Five steps. No prompt strings anywhere. The optimizer saw your training examples, ran them through the pipeline, collected the ones that worked, and injected them as demonstrations. If you later switch from GPT-4o-mini to Claude or Llama, you re-run compile() and the optimizer adapts the prompts to the new model's strengths.

You can save and load optimized programs:

# Save the optimized program

optimized_rag.save("optimized_rag.json")

# Load it later

loaded_rag = RAG()

loaded_rag.load("optimized_rag.json")

The saved file contains the optimized instructions and demonstrations in JSON format - no model weights, just the learned prompting strategy.

Why This Matters

The shift from prompting to programming mirrors what happened in deep learning. Early practitioners hand-designed features - edge detectors, color histograms, texture descriptors. Backpropagation made features learnable. The field exploded.

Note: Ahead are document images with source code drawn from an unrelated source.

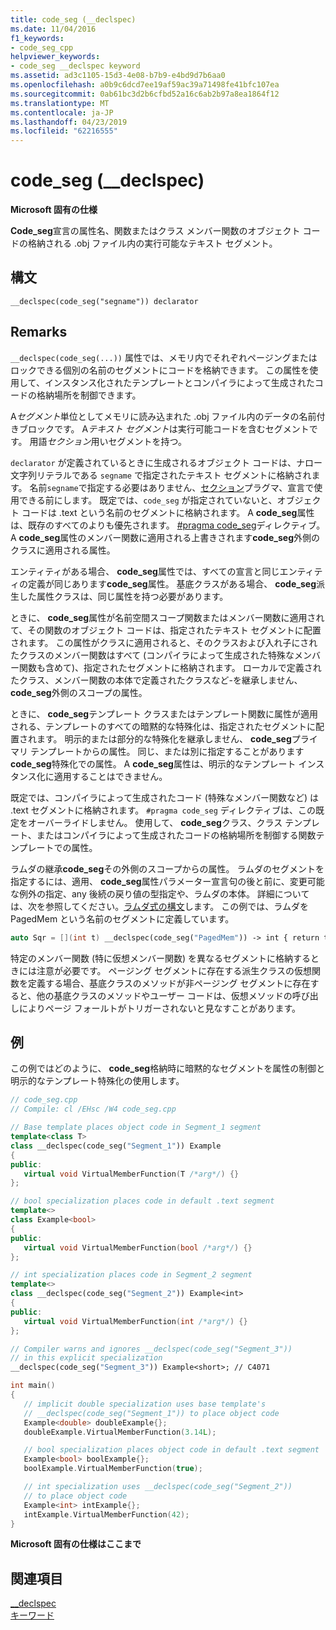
 ```yaml
---
title: code_seg (__declspec)
ms.date: 11/04/2016
f1_keywords:
- code_seg_cpp
helpviewer_keywords:
- code_seg __declspec keyword
ms.assetid: ad3c1105-15d3-4e08-b7b9-e4bd9d7b6aa0
ms.openlocfilehash: a0b9c6dcd7ee19af59ac39a71498fe41bfc107ea
ms.sourcegitcommit: 0ab61bc3d2b6cfbd52a16c6ab2b97a8ea1864f12
ms.translationtype: MT
ms.contentlocale: ja-JP
ms.lasthandoff: 04/23/2019
ms.locfileid: "62216555"
---
```

# <a name="codeseg-declspec"></a>code_seg (__declspec)

**Microsoft 固有の仕様**

**Code_seg**宣言の属性名、関数またはクラス メンバー関数のオブジェクト コードの格納される .obj ファイル内の実行可能なテキスト セグメント。

## <a name="syntax"></a>構文

```
__declspec(code_seg("segname")) declarator
```

## <a name="remarks"></a>Remarks

`__declspec(code_seg(...))` 属性では、メモリ内でそれぞれページングまたはロックできる個別の名前のセグメントにコードを格納できます。 この属性を使用して、インスタンス化されたテンプレートとコンパイラによって生成されたコードの格納場所を制御できます。

A*セグメント*単位としてメモリに読み込まれた .obj ファイル内のデータの名前付きブロックです。 A*テキスト セグメント*は実行可能コードを含むセグメントです。 用語*セクション*用いセグメントを持つ。

`declarator` が定義されているときに生成されるオブジェクト コードは、ナロー文字列リテラルである `segname` で指定されたテキスト セグメントに格納されます。 名前`segname`で指定する必要はありません、[セクション](../preprocessor/section.md)プラグマ、宣言で使用できる前にします。 既定では、`code_seg` が指定されていないと、オブジェクト コードは .text という名前のセグメントに格納されます。 A **code_seg**属性は、既存のすべてのよりも優先されます。 [#pragma code_seg](../preprocessor/code-seg.md)ディレクティブ。 A **code_seg**属性のメンバー関数に適用される上書きされます**code_seg**外側のクラスに適用される属性。

エンティティがある場合、 **code_seg**属性では、すべての宣言と同じエンティティの定義が同じあります**code_seg**属性。 基底クラスがある場合、 **code_seg**派生した属性クラスは、同じ属性を持つ必要があります。

ときに、 **code_seg**属性が名前空間スコープ関数またはメンバー関数に適用されて、その関数のオブジェクト コードは、指定されたテキスト セグメントに配置されます。 この属性がクラスに適用されると、そのクラスおよび入れ子にされたクラスのメンバー関数はすべて (コンパイラによって生成された特殊なメンバー関数も含めて)、指定されたセグメントに格納されます。 ローカルで定義されたクラス、メンバー関数の本体で定義されたクラスなど-を継承しません、 **code_seg**外側のスコープの属性。

ときに、 **code_seg**テンプレート クラスまたはテンプレート関数に属性が適用される、テンプレートのすべての暗黙的な特殊化は、指定されたセグメントに配置されます。 明示的または部分的な特殊化を継承しません、 **code_seg**プライマリ テンプレートからの属性。 同じ、または別に指定することがあります**code_seg**特殊化での属性。 A **code_seg**属性は、明示的なテンプレート インスタンス化に適用することはできません。

既定では、コンパイラによって生成されたコード (特殊なメンバー関数など) は .text セグメントに格納されます。 `#pragma code_seg` ディレクティブは、この既定をオーバーライドしません。 使用して、 **code_seg**クラス、クラス テンプレート、またはコンパイラによって生成されたコードの格納場所を制御する関数テンプレートでの属性。

ラムダの継承**code_seg**その外側のスコープからの属性。 ラムダのセグメントを指定するには、適用、 **code_seg**属性パラメーター宣言句の後と前に、変更可能な例外の指定、any 後続の戻り値の型指定や、ラムダの本体。 詳細については、次を参照してください。[ラムダ式の構文](../cpp/lambda-expression-syntax.md)します。 この例では、ラムダを PagedMem という名前のセグメントに定義しています。

```cpp
auto Sqr = [](int t) __declspec(code_seg("PagedMem")) -> int { return t*t; };
```

特定のメンバー関数 (特に仮想メンバー関数) を異なるセグメントに格納するときには注意が必要です。 ページング セグメントに存在する派生クラスの仮想関数を定義する場合、基底クラスのメソッドが非ページング セグメントに存在すると、他の基底クラスのメソッドやユーザー コードは、仮想メソッドの呼び出しによりページ フォールトがトリガーされないと見なすことがあります。

## <a name="example"></a>例

この例ではどのように、 **code_seg**格納時に暗黙的なセグメントを属性の制御と明示的なテンプレート特殊化の使用します。

```cpp
// code_seg.cpp
// Compile: cl /EHsc /W4 code_seg.cpp

// Base template places object code in Segment_1 segment
template<class T>
class __declspec(code_seg("Segment_1")) Example
{
public:
   virtual void VirtualMemberFunction(T /*arg*/) {}
};

// bool specialization places code in default .text segment
template<>
class Example<bool>
{
public:
   virtual void VirtualMemberFunction(bool /*arg*/) {}
};

// int specialization places code in Segment_2 segment
template<>
class __declspec(code_seg("Segment_2")) Example<int>
{
public:
   virtual void VirtualMemberFunction(int /*arg*/) {}
};

// Compiler warns and ignores __declspec(code_seg("Segment_3"))
// in this explicit specialization
__declspec(code_seg("Segment_3")) Example<short>; // C4071

int main()
{
   // implicit double specialization uses base template's
   // __declspec(code_seg("Segment_1")) to place object code
   Example<double> doubleExample{};
   doubleExample.VirtualMemberFunction(3.14L);

   // bool specialization places object code in default .text segment
   Example<bool> boolExample{};
   boolExample.VirtualMemberFunction(true);

   // int specialization uses __declspec(code_seg("Segment_2"))
   // to place object code
   Example<int> intExample{};
   intExample.VirtualMemberFunction(42);
}
```

**Microsoft 固有の仕様はここまで**

## <a name="see-also"></a>関連項目

[__declspec](../cpp/declspec.md)<br/>
[キーワード](../cpp/keywords-cpp.md)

DSPy is attempting the same transition for LLM applications. When prompts are generated by a compiler rather than a human, several things change:

Programs become portable. The same DSPy code can target GPT-4, Claude, or a local Llama model. The optimizer adapts to each model's strengths - more demonstrations for smaller models, more concise instructions for larger ones.

Optimization becomes systematic. Instead of "try adding 'think step by step' and see what happens," you define a metric, provide examples, and let an algorithm search the space. This is repeatable, measurable, and debuggable.

Complexity becomes manageable. A pipeline with five LM calls is not five prompt engineering problems. It is one program with five modules. The optimizer tunes them jointly, accounting for how changes in one module affect downstream modules.

DSPy does not eliminate the need to think carefully about your task. You still need good signatures, a meaningful metric, and representative training data. But it moves the work from "guess the right prompt" to "specify the right behavior" - from craft to engineering.

The key question is not "what prompt should I write?" but "what should this module do, and how will I know if it's doing it well?"